Poor as it is, this room contains "the aristocracy," for though both rooms appear to be free to all, you find above the regular residents who are residing some time, though some of these even have a preference for the democracy. Yet one can hardly understand why, for the room below must be uncomfortable in the extreme. It is, to begin with, a half cellar room approached by a stair, but leading out into the yard which contains the sanitary arrangements. The roof is in such bad repair that the laths of the ceiling are giving way, and water often drips from an imperfect pipe. The position of the doors ensures a through draught when they are opened, which is constantly happening. A dark entry with no door gives access to a room containing the lavatory accommodation—a set of wash-basins, above each of which is inscribed the motto, "Be just." This room, which is quite open to everyone, is the sole lavatory accommodation for both men and women. In the centre of the room is a huge stove, the heat from which is terrific, and makes this part of the room near the solitary gas-jet almost unbearable. Yet these two rooms accommodate about sixty inmates, and I am assured that the cooking arrangements are so deficient that they cannot get their food except in turns, and dinner is often delayed till very late in the afternoon for this reason. The place is, however, always full, for it is the cheapest place in town, and the beds, I am told, are far better than many others where the sitting room and lavatory accommodation is superior. There are clean sheets once a week! A woman can keep herself respectable, as the deputy and his wife endeavour to exclude prostitutes.
In these rooms are gathered every Sunday a motley assembly of men, women, and usually a few children.

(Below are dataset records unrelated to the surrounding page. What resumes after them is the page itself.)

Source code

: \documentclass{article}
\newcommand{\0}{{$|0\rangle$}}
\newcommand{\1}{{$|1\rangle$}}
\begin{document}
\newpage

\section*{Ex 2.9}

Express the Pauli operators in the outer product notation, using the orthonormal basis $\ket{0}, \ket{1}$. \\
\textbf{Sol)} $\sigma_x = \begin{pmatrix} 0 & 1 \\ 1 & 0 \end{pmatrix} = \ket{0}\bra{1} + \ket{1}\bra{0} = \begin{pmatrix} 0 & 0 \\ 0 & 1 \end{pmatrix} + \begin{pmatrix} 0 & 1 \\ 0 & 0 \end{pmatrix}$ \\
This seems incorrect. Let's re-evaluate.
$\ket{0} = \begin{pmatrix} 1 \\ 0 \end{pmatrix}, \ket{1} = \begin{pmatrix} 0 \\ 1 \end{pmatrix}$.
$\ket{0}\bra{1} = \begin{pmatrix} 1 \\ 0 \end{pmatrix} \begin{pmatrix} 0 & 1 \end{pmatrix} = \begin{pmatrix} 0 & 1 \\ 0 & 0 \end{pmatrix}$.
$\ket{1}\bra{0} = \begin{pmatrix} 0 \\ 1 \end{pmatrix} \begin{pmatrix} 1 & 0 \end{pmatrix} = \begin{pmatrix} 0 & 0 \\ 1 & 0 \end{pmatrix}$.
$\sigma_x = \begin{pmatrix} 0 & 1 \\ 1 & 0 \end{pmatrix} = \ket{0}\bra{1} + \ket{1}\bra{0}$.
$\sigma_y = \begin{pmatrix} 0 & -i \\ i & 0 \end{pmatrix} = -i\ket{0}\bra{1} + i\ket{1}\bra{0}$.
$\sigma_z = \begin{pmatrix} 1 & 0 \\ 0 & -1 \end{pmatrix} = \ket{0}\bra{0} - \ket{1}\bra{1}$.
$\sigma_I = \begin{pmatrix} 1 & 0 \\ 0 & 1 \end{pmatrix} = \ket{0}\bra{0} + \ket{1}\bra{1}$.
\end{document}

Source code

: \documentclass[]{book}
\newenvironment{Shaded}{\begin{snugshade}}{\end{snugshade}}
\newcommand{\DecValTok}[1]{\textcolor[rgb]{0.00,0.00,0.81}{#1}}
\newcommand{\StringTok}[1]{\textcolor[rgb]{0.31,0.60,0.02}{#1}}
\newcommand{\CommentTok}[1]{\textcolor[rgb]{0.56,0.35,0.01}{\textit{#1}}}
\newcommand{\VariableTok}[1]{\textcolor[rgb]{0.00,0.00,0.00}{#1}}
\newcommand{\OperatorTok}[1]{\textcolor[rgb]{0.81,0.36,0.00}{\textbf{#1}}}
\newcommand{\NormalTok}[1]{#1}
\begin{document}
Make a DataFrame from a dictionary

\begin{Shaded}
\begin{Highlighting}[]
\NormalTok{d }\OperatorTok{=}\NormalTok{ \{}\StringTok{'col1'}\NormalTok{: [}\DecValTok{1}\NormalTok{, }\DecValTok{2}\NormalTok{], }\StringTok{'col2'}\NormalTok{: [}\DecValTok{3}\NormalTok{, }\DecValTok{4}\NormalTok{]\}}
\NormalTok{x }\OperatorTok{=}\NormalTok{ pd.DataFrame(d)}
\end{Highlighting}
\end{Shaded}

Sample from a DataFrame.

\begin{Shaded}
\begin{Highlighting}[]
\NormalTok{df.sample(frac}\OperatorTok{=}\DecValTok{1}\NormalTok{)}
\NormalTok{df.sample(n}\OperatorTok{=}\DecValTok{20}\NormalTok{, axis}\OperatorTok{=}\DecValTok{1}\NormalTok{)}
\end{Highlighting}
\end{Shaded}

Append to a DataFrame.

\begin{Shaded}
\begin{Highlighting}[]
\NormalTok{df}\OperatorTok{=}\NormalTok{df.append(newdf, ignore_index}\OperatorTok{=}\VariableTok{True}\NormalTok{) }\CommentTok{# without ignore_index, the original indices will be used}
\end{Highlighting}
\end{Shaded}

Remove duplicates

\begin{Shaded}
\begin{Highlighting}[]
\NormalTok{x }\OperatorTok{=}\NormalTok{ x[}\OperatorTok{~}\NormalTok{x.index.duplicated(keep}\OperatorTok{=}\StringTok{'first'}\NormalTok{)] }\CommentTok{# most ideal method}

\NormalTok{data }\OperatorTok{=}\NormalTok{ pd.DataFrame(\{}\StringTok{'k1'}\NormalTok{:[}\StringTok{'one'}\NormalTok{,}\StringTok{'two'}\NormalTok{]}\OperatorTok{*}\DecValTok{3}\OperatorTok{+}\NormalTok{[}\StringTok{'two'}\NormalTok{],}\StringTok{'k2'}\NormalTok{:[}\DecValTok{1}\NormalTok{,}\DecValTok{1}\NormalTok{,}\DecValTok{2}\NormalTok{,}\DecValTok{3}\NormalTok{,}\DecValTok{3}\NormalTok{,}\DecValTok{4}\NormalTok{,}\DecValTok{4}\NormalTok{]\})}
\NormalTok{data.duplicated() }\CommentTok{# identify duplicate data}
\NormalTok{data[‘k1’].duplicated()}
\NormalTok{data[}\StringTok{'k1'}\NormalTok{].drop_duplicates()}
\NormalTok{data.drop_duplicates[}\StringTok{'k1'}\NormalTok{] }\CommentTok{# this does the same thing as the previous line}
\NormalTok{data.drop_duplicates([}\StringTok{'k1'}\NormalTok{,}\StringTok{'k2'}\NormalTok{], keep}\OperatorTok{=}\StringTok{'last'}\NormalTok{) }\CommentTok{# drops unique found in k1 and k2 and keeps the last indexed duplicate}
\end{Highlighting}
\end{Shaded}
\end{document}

The inmates change, but there are always enough of the old to carry on the tradition of friendship, and some few are permanent. There is a living to be had in a lodging-house for a woman who can repair clothes, or earn a little by cleaning the rooms, or do a little washing.
To this lodging-house I took one Sunday night a letter "On Tramps, by a Tramp," which appeared in The Daily News, and reads as follows:—
"Sir,—I am a tramp, a man without a habitat. No outcry uprose in winter while the East End sheltered the tramp. When he trudges west after waste food and a grassy couch, the press rises up in arms. Each one of these 'bundles of rags' on the grass has a history, some an interesting one. I have been despoiled of the fruitage of my labours; have acted the role of errand lad, shop assistant, clerk, traveller, market-man, barber, canvasser, entertainer, mummer, song-writer, and playwright. I have dwelt within workhouse, asylum, and prison-walls; have scrubbed the filthy, tonsured the imbecile, tended the aged, soothed the dying. A pedlar of toys, many a time I have enjoyed a night on a turfy bed, the stars my coverlet, the hedge fruit my morning meal, my bath the shallow stream. Nature suns the nomad as well as the traveller. Derelicts, wastrels, paupers, pests, vagrants, bundles of rags! dub us what men will, we are human. There are tramps and loafing tramps; ill-clad and well-tailored loafers. Make all work, west and east. Loafing is infectious.